* [WHAT IS REQUIRED]: Check each line of the entries. Copy the ones that contain the string "closed".

━━━━━ RECORD EXTRACTS ━━━━━

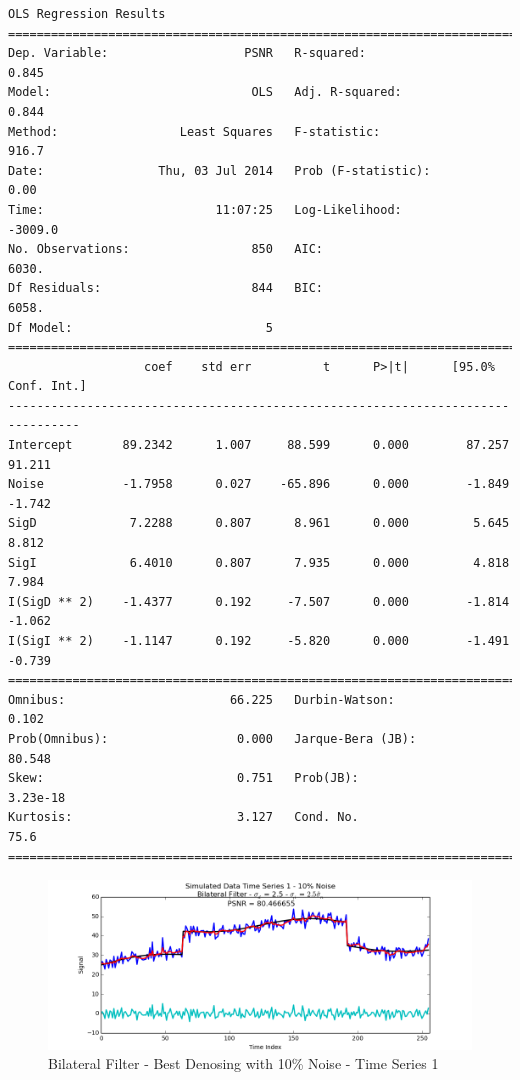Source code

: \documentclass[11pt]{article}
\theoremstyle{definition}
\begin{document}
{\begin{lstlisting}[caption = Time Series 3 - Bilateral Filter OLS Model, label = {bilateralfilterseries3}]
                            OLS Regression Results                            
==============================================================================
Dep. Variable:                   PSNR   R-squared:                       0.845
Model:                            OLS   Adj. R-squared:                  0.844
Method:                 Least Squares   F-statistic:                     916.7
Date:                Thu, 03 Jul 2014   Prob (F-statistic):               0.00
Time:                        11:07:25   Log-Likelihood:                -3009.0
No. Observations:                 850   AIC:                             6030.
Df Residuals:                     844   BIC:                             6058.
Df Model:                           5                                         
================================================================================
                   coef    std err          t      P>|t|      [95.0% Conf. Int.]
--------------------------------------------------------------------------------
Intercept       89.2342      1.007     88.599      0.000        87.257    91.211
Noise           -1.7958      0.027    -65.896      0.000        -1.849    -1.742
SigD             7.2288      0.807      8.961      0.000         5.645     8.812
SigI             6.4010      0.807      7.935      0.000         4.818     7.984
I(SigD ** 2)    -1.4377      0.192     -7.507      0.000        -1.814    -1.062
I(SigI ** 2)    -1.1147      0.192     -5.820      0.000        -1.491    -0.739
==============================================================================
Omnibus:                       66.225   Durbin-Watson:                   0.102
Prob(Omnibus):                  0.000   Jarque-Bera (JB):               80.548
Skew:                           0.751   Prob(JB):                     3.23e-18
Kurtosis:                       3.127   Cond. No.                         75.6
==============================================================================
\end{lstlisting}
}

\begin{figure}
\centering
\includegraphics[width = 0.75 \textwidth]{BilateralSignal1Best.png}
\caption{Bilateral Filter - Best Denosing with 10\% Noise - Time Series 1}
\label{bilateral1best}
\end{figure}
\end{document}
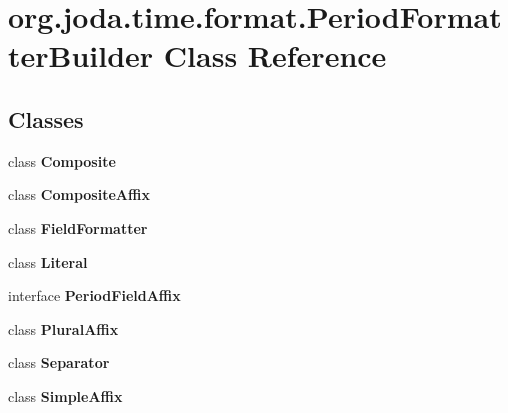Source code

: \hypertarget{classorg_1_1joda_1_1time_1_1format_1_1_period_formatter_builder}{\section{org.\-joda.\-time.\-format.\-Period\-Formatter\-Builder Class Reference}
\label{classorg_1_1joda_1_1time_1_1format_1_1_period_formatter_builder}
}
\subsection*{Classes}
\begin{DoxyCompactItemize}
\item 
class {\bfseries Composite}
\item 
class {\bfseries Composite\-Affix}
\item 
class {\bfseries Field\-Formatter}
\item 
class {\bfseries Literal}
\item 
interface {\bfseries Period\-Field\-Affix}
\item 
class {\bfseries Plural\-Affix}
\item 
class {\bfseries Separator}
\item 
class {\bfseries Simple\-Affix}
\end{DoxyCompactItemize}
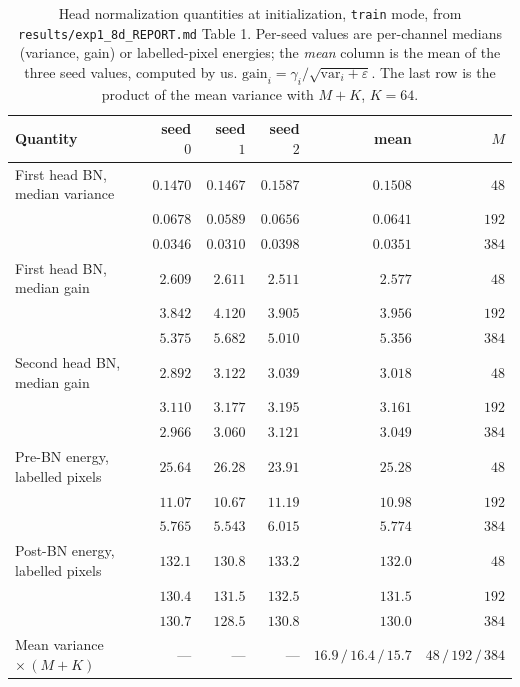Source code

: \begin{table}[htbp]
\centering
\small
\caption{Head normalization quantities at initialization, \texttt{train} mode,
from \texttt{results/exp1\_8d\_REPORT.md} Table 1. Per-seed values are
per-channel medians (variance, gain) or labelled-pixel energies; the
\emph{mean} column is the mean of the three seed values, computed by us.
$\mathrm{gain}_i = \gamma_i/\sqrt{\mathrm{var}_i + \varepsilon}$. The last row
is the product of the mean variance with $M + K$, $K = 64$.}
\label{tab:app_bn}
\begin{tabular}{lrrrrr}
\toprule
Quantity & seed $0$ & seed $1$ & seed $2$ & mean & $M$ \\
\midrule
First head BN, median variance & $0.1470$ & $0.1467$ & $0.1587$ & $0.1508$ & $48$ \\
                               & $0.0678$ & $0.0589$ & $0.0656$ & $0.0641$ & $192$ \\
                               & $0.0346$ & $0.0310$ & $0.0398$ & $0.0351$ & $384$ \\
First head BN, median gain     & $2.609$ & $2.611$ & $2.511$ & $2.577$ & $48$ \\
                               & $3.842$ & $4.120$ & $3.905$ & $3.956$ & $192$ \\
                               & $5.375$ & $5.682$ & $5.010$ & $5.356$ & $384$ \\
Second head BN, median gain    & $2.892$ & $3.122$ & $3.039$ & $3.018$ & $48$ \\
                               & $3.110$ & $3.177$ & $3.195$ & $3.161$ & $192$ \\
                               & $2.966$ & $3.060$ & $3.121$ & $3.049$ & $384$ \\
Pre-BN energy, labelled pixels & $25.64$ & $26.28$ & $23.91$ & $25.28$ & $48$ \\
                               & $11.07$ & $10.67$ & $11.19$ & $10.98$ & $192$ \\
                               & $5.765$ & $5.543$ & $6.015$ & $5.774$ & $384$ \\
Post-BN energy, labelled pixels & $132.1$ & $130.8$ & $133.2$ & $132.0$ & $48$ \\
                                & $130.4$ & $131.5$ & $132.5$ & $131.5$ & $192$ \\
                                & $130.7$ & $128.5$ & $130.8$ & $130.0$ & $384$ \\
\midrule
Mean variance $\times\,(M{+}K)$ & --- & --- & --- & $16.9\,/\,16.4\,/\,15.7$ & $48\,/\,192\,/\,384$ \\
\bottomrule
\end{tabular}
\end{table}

━━━━━
━━━━━ RECORD EXTRACTS ━━━━━

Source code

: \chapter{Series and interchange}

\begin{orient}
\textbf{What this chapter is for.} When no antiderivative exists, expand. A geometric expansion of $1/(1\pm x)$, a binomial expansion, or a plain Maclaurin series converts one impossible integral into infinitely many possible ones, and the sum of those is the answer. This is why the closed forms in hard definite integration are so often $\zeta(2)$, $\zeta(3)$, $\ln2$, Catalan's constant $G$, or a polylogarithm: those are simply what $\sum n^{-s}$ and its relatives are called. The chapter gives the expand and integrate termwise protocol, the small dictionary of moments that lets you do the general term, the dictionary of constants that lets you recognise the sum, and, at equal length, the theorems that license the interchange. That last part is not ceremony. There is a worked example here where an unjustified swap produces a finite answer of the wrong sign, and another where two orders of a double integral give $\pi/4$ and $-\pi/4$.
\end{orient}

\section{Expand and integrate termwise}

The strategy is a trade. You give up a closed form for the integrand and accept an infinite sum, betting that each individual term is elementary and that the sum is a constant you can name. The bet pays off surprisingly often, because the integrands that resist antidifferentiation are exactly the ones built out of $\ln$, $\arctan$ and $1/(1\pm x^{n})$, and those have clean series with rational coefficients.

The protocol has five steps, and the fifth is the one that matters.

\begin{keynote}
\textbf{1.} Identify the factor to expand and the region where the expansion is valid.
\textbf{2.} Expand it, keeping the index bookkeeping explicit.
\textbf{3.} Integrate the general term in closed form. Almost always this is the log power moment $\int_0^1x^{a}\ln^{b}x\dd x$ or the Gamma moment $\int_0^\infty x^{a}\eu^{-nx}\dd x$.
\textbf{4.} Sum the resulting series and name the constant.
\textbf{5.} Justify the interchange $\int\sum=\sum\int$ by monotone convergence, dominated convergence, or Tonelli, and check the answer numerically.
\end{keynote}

━━━━━

* [YOUR SOLUTION]:
\textbf{What this chapter is for.} When no antiderivative exists, expand. A geometric expansion of $1/(1\pm x)$, a binomial expansion, or a plain Maclaurin series converts one impossible integral into infinitely many possible ones, and the sum of those is the answer. This is why the closed forms in hard definite integration are so often $\zeta(2)$, $\zeta(3)$, $\ln2$, Catalan's constant $G$, or a polylogarithm: those are simply what $\sum n^{-s}$ and its relatives are called. The chapter gives the expand and integrate termwise protocol, the small dictionary of moments that lets you do the general term, the dictionary of constants that lets you recognise the sum, and, at equal length, the theorems that license the interchange. That last part is not ceremony. There is a worked example here where an unjustified swap produces a finite answer of the wrong sign, and another where two orders of a double integral give $\pi/4$ and $-\pi/4$.
The strategy is a trade. You give up a closed form for the integrand and accept an infinite sum, betting that each individual term is elementary and that the sum is a constant you can name. The bet pays off surprisingly often, because the integrands that resist antidifferentiation are exactly the ones built out of $\ln$, $\arctan$ and $1/(1\pm x^{n})$, and those have clean series with rational coefficients.
\textbf{3.} Integrate the general term in closed form. Almost always this is the log power moment $\int_0^1x^{a}\ln^{b}x\dd x$ or the Gamma moment $\int_0^\infty x^{a}\eu^{-nx}\dd x$.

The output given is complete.